Book Review: Home by Marilynne Robinson

This may as well serve as a double review; Home is the sequel to Gilead and so the setting, a fictional small town in Iowa, Gilead, and the principal characters remain the same.

In Home, the outlier of family, Jack Boughton, returns to live with his aging father, the retired church pastor, Reverend Robert Boughton, and his younger sister, Gloria.

Whereas Gilead’s narrator is Reverend John Ames, a lifelong friend of Reverend Boughton, and revolves around a series of letters written to his godson, Jack Boughton, Home is written in the third person and the action takes place almost entirely within the four walls of the Boughton’s house.

In some ways, this is a re-telling of the parable of the prodigal son. Like Gilead, Home is steeped in scripture and faith-related issues. Jack as a wayward youth, often in trouble with the law, now returns, his battles with alcohol unresolved, as is his family life, and faith. Will he, like the prodigal of Luke’s gospel ‘come to his senses’ and return home in a deeper way than merely geographically?
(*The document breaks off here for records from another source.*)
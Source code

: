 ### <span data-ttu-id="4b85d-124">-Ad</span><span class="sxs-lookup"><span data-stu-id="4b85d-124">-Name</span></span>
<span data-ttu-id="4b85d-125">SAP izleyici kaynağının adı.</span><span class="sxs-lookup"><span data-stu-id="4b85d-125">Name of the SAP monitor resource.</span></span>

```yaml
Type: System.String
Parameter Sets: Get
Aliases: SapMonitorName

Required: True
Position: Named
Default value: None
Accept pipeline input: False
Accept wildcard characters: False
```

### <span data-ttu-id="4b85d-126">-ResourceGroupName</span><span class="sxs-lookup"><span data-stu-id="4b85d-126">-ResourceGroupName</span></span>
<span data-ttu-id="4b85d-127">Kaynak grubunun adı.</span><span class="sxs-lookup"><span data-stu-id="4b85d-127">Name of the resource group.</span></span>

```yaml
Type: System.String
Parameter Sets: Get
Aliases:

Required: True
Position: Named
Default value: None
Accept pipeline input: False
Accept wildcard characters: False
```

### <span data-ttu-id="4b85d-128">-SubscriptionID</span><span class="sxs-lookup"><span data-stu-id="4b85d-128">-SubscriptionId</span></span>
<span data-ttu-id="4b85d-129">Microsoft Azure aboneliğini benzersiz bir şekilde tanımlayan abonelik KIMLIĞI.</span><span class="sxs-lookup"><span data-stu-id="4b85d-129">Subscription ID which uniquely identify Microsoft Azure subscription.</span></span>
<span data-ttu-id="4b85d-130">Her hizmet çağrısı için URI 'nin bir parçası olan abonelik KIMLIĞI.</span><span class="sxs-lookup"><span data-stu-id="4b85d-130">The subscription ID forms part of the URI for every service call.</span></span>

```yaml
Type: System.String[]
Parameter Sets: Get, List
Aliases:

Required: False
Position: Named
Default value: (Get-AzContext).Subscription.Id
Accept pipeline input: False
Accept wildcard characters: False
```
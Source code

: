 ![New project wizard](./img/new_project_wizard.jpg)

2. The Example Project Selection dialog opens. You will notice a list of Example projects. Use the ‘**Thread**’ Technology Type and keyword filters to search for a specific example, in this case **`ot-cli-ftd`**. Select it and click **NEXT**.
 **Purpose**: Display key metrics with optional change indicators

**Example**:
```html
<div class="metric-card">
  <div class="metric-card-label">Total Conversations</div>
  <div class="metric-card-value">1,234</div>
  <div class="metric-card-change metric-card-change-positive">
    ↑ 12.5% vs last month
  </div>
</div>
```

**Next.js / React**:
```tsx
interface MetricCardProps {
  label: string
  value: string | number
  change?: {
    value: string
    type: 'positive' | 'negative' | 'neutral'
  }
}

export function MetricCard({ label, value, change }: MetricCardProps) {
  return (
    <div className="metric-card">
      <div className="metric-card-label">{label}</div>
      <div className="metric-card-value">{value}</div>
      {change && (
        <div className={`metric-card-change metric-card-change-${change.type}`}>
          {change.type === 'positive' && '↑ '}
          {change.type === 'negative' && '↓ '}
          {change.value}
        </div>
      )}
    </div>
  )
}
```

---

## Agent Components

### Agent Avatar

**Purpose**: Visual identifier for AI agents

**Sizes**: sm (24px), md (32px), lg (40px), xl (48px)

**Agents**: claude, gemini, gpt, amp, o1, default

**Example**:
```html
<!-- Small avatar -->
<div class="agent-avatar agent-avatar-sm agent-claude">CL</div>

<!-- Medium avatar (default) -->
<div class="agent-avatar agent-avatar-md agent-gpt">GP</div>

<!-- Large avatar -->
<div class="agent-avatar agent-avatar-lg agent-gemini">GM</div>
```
But the impact of Home for me was one of extraordinary attention to the minute detail of moods, tensions, fear of precedents, hope and disappointments, and moral dilemmas that the author, Marilynne Robinson brings to bear in Home page after page.

It’s a slow burn. Its major emotion is sadness

There are no chapter divisions – it is one long dive into the tension between old Reverend Boughton and his son Jack as they co-exist with Gloria, under one roof. In one sense they are deeply united and tender with each other, and yet there is a constant struggle to close the gap between father and son.
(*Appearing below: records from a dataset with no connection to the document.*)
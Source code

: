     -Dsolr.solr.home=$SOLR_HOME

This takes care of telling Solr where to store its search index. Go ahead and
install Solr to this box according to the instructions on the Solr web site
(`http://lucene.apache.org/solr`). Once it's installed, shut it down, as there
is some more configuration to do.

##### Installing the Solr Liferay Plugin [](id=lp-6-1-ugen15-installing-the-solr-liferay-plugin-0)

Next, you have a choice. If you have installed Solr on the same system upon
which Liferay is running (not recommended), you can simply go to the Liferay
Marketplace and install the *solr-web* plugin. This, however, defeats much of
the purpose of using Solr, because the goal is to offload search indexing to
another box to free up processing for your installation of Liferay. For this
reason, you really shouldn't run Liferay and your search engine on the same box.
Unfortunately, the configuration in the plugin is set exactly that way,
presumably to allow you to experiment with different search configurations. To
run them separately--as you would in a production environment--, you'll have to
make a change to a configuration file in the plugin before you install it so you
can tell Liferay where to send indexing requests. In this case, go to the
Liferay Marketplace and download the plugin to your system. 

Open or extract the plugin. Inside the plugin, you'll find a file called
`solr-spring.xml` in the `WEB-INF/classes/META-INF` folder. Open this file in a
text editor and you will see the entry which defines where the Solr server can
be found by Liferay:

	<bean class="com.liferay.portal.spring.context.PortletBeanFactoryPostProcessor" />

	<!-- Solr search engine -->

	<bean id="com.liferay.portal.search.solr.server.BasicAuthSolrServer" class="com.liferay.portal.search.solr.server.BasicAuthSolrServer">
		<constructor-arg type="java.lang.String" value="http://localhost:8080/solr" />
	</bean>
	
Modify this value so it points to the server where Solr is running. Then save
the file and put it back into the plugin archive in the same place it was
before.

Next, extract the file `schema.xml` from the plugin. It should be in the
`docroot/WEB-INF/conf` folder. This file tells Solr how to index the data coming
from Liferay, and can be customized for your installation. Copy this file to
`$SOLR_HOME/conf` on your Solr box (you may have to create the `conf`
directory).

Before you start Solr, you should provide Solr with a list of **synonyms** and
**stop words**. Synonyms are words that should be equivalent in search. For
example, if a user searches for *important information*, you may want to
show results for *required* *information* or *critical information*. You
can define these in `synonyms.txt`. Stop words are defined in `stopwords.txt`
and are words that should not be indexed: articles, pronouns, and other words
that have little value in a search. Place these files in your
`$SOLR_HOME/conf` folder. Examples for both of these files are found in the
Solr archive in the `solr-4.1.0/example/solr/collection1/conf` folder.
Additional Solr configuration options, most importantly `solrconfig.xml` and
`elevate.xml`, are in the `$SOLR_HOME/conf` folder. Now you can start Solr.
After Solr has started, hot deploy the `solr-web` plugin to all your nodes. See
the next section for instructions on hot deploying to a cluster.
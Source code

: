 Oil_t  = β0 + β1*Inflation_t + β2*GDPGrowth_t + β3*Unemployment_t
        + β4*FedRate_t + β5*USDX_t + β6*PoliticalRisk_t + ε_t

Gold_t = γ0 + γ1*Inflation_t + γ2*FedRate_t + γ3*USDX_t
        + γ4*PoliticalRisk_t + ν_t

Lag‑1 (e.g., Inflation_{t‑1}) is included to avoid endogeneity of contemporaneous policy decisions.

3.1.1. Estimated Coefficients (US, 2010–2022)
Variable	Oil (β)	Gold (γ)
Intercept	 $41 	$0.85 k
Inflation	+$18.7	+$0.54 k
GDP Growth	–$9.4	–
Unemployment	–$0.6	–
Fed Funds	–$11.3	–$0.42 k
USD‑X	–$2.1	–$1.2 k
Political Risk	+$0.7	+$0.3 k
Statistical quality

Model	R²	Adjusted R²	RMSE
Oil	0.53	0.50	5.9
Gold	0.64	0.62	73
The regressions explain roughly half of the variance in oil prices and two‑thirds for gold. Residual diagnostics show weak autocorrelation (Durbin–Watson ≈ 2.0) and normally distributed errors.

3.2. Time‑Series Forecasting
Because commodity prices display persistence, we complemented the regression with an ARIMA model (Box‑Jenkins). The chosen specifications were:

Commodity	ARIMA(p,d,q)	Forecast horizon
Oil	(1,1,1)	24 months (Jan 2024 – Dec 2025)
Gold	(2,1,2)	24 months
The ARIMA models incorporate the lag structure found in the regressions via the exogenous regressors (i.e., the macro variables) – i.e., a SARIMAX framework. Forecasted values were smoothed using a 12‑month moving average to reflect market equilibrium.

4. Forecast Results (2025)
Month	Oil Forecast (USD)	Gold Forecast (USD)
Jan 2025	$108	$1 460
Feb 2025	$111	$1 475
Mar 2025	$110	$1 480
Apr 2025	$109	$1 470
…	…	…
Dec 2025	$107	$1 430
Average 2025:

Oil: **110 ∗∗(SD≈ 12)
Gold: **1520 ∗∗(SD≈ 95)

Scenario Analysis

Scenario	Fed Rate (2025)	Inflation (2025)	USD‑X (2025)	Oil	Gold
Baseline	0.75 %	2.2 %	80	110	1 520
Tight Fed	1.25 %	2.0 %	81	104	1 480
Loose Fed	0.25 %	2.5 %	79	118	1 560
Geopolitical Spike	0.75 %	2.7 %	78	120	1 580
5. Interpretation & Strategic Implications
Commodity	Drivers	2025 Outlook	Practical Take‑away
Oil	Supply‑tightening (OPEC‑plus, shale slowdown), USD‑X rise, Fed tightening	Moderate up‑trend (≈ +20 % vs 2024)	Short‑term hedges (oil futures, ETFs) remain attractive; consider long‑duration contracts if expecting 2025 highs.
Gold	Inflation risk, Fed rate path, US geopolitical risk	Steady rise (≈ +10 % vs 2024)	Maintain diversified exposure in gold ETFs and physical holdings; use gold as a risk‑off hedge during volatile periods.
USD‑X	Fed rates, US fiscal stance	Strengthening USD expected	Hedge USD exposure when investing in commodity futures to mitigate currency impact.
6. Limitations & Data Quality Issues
It’s a slow burn. Its major emotion is sadness.

So, why read Home? Why not read a good detective novel where, even if the detective is gravely flawed, you know the crime will be solved? Or a spy novel full of action and courage? Home is a blues novel, left, largely, on persistently unresolved blues notes. It does contain courage but its examination of brokenness includes failure as well as degrees of success.

So, why read it? Because it is brilliantly written.